**ABOUT THIS EXERCISE:** Every line of the data that includes "through" should be copied out.

**THE DATA:**
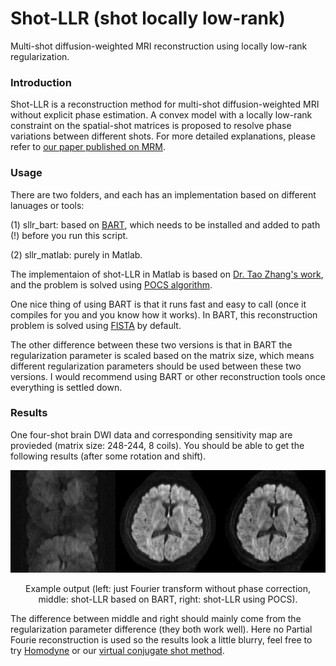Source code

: # Shot-LLR (shot locally low-rank)
Multi-shot diffusion-weighted MRI reconstruction using locally low-rank regularization. 

### Introduction
Shot-LLR is a reconstruction method for multi-shot diffusion-weighted MRI without explicit phase estimation. A convex model with a locally low-rank constraint on the spatial-shot matrices is proposed to resolve phase variations between different shots. For more detailed explanations, please refer to [our paper published on MRM](https://onlinelibrary.wiley.com/doi/full/10.1002/mrm.27488).

### Usage
There are two folders, and each has an implementation based on different lanuages or tools:

(1) sllr_bart: based on [BART](https://mrirecon.github.io/bart/), which needs to be installed and added to path (!) before you run this script. 

(2) sllr_matlab: purely in Matlab.

The implementaion of shot-LLR in Matlab is based on [Dr. Tao Zhang's work](http://mrsrl.stanford.edu/~tao/software.html), and the problem is solved using [POCS algorithm](https://en.wikipedia.org/wiki/Projections_onto_convex_sets). 

One nice thing of using BART is that it runs fast and easy to call (once it compiles for you and you know how it works). In BART, this reconstruction problem is solved using [FISTA](https://people.rennes.inria.fr/Cedric.Herzet/Cedric.Herzet/Sparse_Seminar/Entrees/2012/11/12_A_Fast_Iterative_Shrinkage-Thresholding_Algorithmfor_Linear_Inverse_Problems_(A._Beck,_M._Teboulle)_files/Breck_2009.pdf) by default. 

The other difference between these two versions is that in BART the regularization parameter is scaled based on the matrix size, which means different regularization parameters should be used between these two versions. I would recommend using BART or other reconstruction tools once everything is settled down.


### Results
One four-shot brain DWI data and corresponding sensitivity map are provieded (matrix size: 248-244, 8 coils). You should be able to get the following results (after some rotation and shift). 

<div align="center">
  <img = src="Results.png" width=“300px” />
  <p>Example output (left: just Fourier transform without phase correction, middle: shot-LLR based on BART, right: shot-LLR using POCS).</p>
</div>

The difference between middle and right should mainly come from the regularization parameter difference (they both work well). Here no Partial Fourie reconstruction is used so the results look a little blurry, feel free to try [Homodyne](https://users.fmrib.ox.ac.uk/~karla/reading_group/lecture_notes/Recon_Pauly_read.pdf) or our [virtual conjugate shot method](https://onlinelibrary.wiley.com/doi/full/10.1002/mrm.27488).






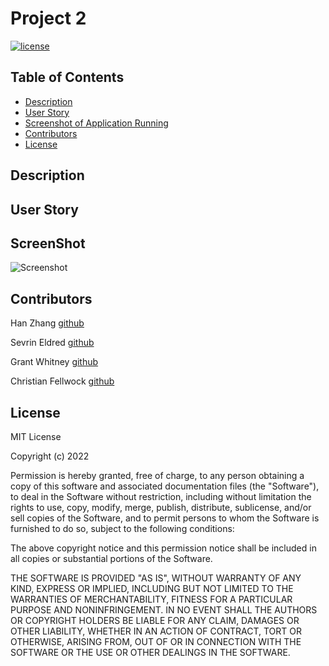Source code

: # Project 2 

[![license](https://img.shields.io/static/v1?label=license&message=MIT&color=yellow)](https://opensource.org/licenses/MIT)

## Table of Contents

- [Description](#description)
- [User Story](#user-story)
- [Screenshot of Application Running](#screenshot)
- [Contributors](#contributors)
- [License](#license)

## Description


## User Story


## ScreenShot

![Screenshot](/assets/img/screenshot.png)

## Contributors

Han Zhang [github](https://github.com/hanzhang52)

Sevrin Eldred [github](https://github.com/sevrinbe) 

Grant Whitney [github](https://github.com/gwhitney15)

Christian Fellwock [github](https://github.com/cfellwock)

## License

MIT License

Copyright (c) 2022

Permission is hereby granted, free of charge, to any person obtaining a copy
of this software and associated documentation files (the "Software"), to deal
in the Software without restriction, including without limitation the rights
to use, copy, modify, merge, publish, distribute, sublicense, and/or sell
copies of the Software, and to permit persons to whom the Software is
furnished to do so, subject to the following conditions:

The above copyright notice and this permission notice shall be included in all
copies or substantial portions of the Software.

THE SOFTWARE IS PROVIDED "AS IS", WITHOUT WARRANTY OF ANY KIND, EXPRESS OR
IMPLIED, INCLUDING BUT NOT LIMITED TO THE WARRANTIES OF MERCHANTABILITY,
FITNESS FOR A PARTICULAR PURPOSE AND NONINFRINGEMENT. IN NO EVENT SHALL THE
AUTHORS OR COPYRIGHT HOLDERS BE LIABLE FOR ANY CLAIM, DAMAGES OR OTHER
LIABILITY, WHETHER IN AN ACTION OF CONTRACT, TORT OR OTHERWISE, ARISING FROM,
OUT OF OR IN CONNECTION WITH THE SOFTWARE OR THE USE OR OTHER DEALINGS IN THE
SOFTWARE.
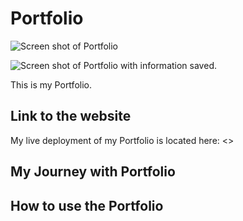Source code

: # Portfolio

![Screen shot of Portfolio](assets/images/)

![Screen shot of Portfolio with information saved.](assets/images/)

This is my Portfolio.

## Link to the website

My live deployment of my Portfolio is located here: <>

## My Journey with Portfolio

## How to use the Portfolio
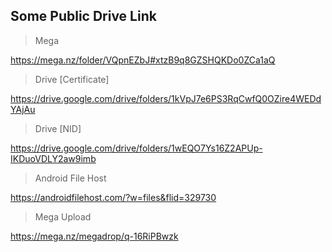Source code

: ## Some Public Drive Link

> Mega

https://mega.nz/folder/VQpnEZbJ#xtzB9q8GZSHQKDo0ZCa1aQ

> Drive [Certificate]

https://drive.google.com/drive/folders/1kVpJ7e6PS3RqCwfQ0OZire4WEDdYAjAu

> Drive [NID]

https://drive.google.com/drive/folders/1wEQO7Ys16Z2APUp-IKDuoVDLY2aw9imb

> Android File Host

https://androidfilehost.com/?w=files&flid=329730

> Mega Upload

https://mega.nz/megadrop/q-16RiPBwzk


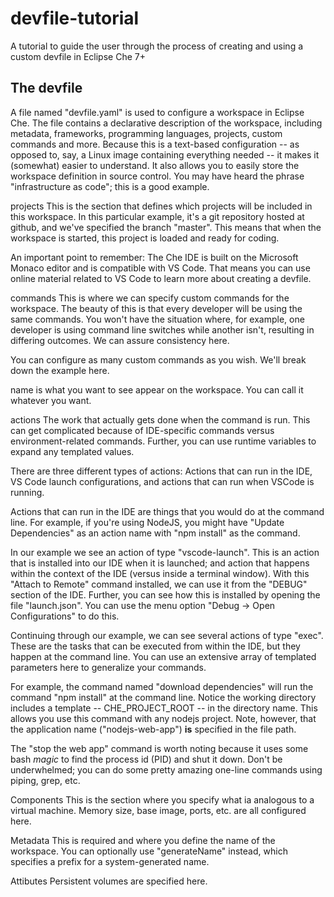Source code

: # devfile-tutorial
A tutorial to guide the user through the process of creating and using a custom devfile in Eclipse Che 7+

## The devfile
A file named "devfile.yaml" is used to configure a workspace in Eclipse Che. The file contains a declarative description of the workspace, including metadata, frameworks, programming languages, projects, custom commands and more. Because this is a text-based configuration -- as opposed to, say, a Linux image containing everything needed -- it makes it (somewhat) easier to understand. It also allows you to easily store the workspace definition in source control. You may have heard the phrase "infrastructure as code"; this is a good example.

projects
This is the section that defines which projects will be included in this workspace. In this particular example, it's a git repository hosted at github, and we've specified the branch "master". This means that when the workspace is started, this project is loaded and ready for coding.

An important point to remember: The Che IDE is built on the Microsoft Monaco editor and is compatible with VS Code. That means you can use online material related to VS Code to learn more about creating a devfile.

commands
This is where we can specify custom commands for the workspace. The beauty of this is that every developer will be using the same commands. You won't have the situation where, for example, one developer is using command line switches while another isn't, resulting in differing outcomes. We can assure consistency here.

You can configure as many custom commands as you wish. We'll break down the example here.

name is what you want to see appear on the workspace. You can call it whatever you want. 

actions
The work that actually gets done when the command is run. This can get complicated because of IDE-specific commands versus environment-related commands. Further, you can use runtime variables to expand any templated values.

There are three different types of actions: Actions that can run in the IDE, VS Code launch configurations, and actions that can run when VSCode is running.

Actions that can run in the IDE are things that you would do at the command line. For example, if you're using NodeJS, you might have "Update Dependencies" as an action name with "npm install" as the command.

In our example we see an action of type "vscode-launch". This is an action that is installed into our IDE when it is launched; and action that happens within the context of the IDE (versus inside a terminal window). With this "Attach to Remote" command installed, we can use it from the "DEBUG" section of the IDE. Further, you can see how this is installed by opening the file "launch.json". You can use the menu option "Debug -> Open Configurations" to do this.

Continuing through our example, we can see several actions of type "exec". These are the tasks that can be executed from within the IDE, but they happen at the command line. You can use an extensive array of templated parameters here to generalize your commands.

For example, the command named "download dependencies" will run the command "npm install" at the command line. Notice the working directory includes a template -- CHE_PROJECT_ROOT -- in the directory name. This allows you use this command with any nodejs project. Note,  however, that the application name ("nodejs-web-app") **is** specified in the file path.

The "stop the web app" command is worth noting because it uses some bash *magic* to find the process id (PID) and shut it down. Don't be underwhelmed; you can do some pretty amazing one-line commands using piping, grep, etc.

Components
This is the section where you specify what ia analogous to a virtual machine. Memory size, base image, ports, etc. are all configured here.

Metadata
This is required and where you define the name of the workspace. You can optionally use "generateName" instead, which specifies a prefix for a system-generated name.

Attibutes
Persistent volumes are specified here.
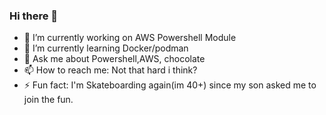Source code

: ### Hi there 👋 ###
- 🔭 I’m currently working on AWS Powershell Module
- 🌱 I’m currently learning Docker/podman
- 💬 Ask me about Powershell,AWS, chocolate 
- 📫 How to reach me: Not that hard i think?
- ⚡ Fun fact: I'm Skateboarding again(im 40+) since my son asked me to join the fun. 

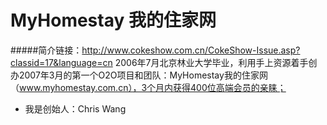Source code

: # MyHomestay 我的住家网
#####简介链接：http://www.cokeshow.com.cn/CokeShow-Issue.asp?classid=17&language=cn
2006年7月北京林业大学毕业，利用手上资源着手创办2007年3月的第一个O2O项目和团队：MyHomestay我的住家网（www.myhomestay.com.cn），3个月内获得400位高端会员的亲睐；
- 我是创始人：Chris Wang
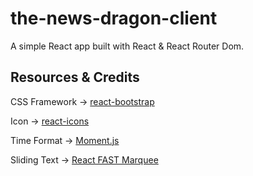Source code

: # the-news-dragon-client
A simple React app built with React & React Router Dom.

## Resources & Credits
CSS Framework -> [react-bootstrap](https://react-bootstrap.github.io/getting-started/introduction)

Icon -> [react-icons](https://react-icons.github.io/react-icons/)

Time Format -> [Moment.js](https://momentjs.com/)

Sliding Text -> [React FAST Marquee](https://www.react-fast-marquee.com/documentation)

**ANSWER SECTION:**
A tutorial to guide the user through the process of creating and using a custom devfile in Eclipse Che 7+
Continuing through our example, we can see several actions of type "exec". These are the tasks that can be executed from within the IDE, but they happen at the command line. You can use an extensive array of templated parameters here to generalize your commands.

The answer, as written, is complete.